| Issue |
EPJ Web Conf.
Volume 160, 2017
Seismology of the Sun and the Distant Stars 2016 – Using Today’s Successes to Prepare the Future – TASC2 & KASC9 Workshop – SPACEINN & HELAS8 Conference
|
|
|---|---|---|
| Article Number | 02002 | |
| Number of page(s) | 5 | |
| Section | Physics: Mode Behaviour, Convection, Rotation, Magnetic Field and Activity | |
| DOI | https://doi.org/10.1051/epjconf/201716002002 | |
| Published online | 27 October 2017 | |
https://doi.org/10.1051/epjconf/201716002002
Implications of the generation of internal gravity waves by penetrative convection for the internal rotation evolution of low-mass stars
LESIA, Observatoire de Paris, PSL Research University, CNRS, Université Pierre et Marie Curie, Université Paris Diderot, 92195 Meudon, France
* e-mail: charly.pincon@obspm.fr
Published online: 27 October 2017
Due to the space-borne missions CoRoT and Kepler, noteworthy breakthroughs have been made in our understanding of stellar evolution, and in particular about the angular momentum redistribution in stellar interiors. Indeed, the high-precision seismic data provide with the measurement of the mean core rotation rate for thousands of low-mass stars from the subgiant branch to the red giant branch. All these observations exhibit much lower core rotation rates than expected by current stellar evolution codes and they emphasize the need for an additional transport process. In this framework, internal gravity waves (herefater, IGW) could play a signifivative role since they are known to be able to transport angular momentum. In this work, we estimate the effciency of the transport by the IGW that are generated by penetrative convection at the interface between the convective and the radiative regions. As a first step, this study is based on the comparison between the timescale for the waves to modify a given rotation profile and the contraction/expansion timescale throughout the radiative zone of 1.3M⊙ stellar models. We show that IGW, on their own, are ineffcient to slow down the core rotation of stars on the red giant branch, where the radiative damping becomes strong enough and prevent the IGW from reaching the innermost layers. However, we find that IGW generated by penetrative convection could effciently modify the core rotation of subgiant stars as soon as the amplitude of the radial differential rotation between the core and the base of the convective zone is high enough, with typical values close to the observed rotation rates in these stars.
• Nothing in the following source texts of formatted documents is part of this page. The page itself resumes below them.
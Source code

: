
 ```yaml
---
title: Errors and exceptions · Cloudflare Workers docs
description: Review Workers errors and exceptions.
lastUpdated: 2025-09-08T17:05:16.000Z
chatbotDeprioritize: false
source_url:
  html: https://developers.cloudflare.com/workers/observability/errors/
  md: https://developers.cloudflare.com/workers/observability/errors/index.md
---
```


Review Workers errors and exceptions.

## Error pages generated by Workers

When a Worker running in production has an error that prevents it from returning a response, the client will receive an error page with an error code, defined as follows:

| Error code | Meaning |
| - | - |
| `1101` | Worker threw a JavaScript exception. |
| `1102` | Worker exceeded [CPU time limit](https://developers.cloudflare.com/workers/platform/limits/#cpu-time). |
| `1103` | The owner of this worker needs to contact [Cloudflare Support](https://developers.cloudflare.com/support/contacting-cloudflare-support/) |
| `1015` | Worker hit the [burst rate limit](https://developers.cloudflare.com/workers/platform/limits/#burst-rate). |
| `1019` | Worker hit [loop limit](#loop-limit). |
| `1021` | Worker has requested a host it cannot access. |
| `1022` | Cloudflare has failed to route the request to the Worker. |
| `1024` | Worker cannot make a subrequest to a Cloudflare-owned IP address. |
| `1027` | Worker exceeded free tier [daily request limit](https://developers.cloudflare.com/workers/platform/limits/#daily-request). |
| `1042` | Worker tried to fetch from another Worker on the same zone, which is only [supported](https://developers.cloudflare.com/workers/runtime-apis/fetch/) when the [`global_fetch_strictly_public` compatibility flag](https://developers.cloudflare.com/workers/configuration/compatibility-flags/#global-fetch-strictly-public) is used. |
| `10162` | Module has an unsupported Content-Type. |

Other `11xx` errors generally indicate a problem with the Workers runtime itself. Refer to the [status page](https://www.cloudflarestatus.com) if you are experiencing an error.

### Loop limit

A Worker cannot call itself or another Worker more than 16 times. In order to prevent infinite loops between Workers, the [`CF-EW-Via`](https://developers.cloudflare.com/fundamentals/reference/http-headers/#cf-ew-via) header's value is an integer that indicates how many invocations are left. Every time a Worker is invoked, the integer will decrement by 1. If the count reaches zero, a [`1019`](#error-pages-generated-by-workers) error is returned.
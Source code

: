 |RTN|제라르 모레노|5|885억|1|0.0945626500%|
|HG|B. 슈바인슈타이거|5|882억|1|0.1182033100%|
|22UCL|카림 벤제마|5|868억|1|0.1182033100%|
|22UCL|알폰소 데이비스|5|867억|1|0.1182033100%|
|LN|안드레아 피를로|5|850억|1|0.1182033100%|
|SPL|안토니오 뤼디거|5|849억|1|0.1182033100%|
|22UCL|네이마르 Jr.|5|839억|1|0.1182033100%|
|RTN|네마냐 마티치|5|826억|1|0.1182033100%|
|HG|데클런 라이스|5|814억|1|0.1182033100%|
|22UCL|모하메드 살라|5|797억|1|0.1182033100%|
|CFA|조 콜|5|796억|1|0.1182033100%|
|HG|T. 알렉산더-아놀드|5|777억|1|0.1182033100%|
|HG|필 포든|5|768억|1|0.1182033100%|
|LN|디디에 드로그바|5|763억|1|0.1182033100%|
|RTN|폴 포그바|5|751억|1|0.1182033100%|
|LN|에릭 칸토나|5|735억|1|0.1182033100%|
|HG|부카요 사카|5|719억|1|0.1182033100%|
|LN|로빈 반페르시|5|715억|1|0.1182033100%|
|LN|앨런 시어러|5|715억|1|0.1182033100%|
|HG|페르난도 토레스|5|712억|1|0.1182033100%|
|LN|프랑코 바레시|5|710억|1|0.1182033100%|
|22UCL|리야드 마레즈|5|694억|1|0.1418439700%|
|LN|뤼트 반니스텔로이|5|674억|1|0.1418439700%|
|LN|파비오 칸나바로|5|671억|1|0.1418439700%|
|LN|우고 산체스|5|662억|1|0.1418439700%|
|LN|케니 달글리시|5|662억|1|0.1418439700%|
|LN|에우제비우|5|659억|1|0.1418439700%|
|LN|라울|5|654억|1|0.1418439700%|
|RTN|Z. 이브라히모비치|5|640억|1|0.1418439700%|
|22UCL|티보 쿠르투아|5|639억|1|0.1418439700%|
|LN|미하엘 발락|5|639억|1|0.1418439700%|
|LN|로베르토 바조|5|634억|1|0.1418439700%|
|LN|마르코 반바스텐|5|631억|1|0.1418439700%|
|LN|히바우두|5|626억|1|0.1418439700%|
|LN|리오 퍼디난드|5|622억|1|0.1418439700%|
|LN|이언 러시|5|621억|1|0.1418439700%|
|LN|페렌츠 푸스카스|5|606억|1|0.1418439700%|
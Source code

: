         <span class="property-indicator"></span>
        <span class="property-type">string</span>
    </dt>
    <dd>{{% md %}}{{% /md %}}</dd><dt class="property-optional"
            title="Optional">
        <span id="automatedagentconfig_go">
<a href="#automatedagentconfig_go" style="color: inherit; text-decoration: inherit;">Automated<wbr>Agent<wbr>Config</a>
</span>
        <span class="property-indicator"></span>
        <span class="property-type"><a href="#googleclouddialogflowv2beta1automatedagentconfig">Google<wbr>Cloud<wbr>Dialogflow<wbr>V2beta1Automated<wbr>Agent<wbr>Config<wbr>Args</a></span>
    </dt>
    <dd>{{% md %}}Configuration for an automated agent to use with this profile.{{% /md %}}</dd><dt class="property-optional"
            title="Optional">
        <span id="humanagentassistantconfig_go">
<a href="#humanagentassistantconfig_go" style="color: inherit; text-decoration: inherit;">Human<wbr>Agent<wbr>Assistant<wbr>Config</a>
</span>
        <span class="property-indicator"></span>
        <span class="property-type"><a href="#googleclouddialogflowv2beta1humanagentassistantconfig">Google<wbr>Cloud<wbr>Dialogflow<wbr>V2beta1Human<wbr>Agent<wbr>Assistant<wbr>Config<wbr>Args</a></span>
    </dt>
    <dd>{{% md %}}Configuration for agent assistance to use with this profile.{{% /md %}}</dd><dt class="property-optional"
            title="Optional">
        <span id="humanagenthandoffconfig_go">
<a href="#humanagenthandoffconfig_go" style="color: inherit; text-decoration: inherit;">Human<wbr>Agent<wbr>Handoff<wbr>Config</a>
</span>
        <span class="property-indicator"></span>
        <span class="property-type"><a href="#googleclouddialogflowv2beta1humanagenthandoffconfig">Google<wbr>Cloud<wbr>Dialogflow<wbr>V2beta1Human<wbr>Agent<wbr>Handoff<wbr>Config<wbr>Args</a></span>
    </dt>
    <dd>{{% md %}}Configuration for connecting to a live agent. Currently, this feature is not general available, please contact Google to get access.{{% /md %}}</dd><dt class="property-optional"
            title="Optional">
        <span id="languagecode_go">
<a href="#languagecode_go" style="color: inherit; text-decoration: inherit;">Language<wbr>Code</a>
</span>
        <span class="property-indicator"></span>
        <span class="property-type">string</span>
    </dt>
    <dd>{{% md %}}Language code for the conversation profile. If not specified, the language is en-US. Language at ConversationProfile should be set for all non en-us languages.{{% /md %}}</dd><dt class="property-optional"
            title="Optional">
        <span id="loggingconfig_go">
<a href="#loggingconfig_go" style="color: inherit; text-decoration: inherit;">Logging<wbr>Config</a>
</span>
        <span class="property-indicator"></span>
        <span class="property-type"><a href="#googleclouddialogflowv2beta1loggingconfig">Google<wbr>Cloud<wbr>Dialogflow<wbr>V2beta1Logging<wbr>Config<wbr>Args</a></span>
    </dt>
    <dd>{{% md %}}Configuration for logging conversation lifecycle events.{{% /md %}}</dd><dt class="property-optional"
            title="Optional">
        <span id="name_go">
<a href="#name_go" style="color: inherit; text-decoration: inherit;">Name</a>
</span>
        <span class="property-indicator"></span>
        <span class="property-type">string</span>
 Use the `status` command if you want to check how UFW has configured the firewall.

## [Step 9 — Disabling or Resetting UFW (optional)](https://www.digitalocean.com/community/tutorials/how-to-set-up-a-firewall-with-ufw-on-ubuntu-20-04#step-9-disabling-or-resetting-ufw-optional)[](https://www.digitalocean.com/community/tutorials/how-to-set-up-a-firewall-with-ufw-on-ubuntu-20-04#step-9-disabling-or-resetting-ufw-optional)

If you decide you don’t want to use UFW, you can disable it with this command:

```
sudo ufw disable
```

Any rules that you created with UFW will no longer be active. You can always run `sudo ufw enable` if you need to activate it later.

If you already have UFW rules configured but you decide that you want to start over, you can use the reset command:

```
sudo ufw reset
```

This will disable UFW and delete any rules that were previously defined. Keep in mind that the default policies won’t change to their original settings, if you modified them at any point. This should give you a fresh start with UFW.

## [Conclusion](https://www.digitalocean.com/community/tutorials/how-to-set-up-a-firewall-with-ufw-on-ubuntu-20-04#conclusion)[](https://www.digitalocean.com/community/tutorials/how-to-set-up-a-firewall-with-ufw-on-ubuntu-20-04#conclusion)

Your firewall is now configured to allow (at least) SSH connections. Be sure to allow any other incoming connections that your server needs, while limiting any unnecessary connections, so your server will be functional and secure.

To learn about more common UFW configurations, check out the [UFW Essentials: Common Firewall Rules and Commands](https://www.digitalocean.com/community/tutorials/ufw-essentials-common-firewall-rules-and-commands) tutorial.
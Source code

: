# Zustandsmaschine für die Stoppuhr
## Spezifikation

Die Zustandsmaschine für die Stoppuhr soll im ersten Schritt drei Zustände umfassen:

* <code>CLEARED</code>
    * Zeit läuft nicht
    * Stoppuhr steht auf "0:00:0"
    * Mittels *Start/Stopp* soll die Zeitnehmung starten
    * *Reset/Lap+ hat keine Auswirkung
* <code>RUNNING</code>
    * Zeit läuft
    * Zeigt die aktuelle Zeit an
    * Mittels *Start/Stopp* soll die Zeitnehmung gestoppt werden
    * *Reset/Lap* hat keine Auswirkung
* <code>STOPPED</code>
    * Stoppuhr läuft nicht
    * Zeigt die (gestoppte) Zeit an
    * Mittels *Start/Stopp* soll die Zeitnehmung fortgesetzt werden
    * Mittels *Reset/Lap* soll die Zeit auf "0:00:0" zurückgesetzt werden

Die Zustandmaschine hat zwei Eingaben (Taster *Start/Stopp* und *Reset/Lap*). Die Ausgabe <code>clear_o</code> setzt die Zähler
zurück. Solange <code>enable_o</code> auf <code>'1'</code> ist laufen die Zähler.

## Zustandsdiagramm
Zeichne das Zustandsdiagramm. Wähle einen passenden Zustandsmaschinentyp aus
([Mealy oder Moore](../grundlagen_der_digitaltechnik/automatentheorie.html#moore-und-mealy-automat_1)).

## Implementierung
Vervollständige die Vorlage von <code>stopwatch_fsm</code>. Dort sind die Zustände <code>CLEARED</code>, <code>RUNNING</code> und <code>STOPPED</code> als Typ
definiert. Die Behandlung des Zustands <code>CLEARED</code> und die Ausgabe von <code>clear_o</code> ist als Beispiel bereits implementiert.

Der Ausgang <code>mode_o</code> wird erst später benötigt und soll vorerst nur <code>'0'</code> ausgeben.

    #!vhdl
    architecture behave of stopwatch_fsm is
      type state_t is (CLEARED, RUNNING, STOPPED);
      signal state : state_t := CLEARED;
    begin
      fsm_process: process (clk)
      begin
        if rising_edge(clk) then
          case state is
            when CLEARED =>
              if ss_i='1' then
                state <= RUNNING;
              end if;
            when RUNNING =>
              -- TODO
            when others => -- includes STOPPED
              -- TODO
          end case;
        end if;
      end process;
This result argues for the necessity to account for IGW generated by penetrative convection in stellar modeling and in the angular momentum redistribution issue.
© Owned by the authors, published by EDP Sciences, 2017
This is an Open Access article distributed under the terms of the Creative Commons Attribution License 4.0, which permits unrestricted use, distribution, and reproduction in any medium, provided the original work is properly cited. (http://creativecommons.org/licenses/by/4.0/).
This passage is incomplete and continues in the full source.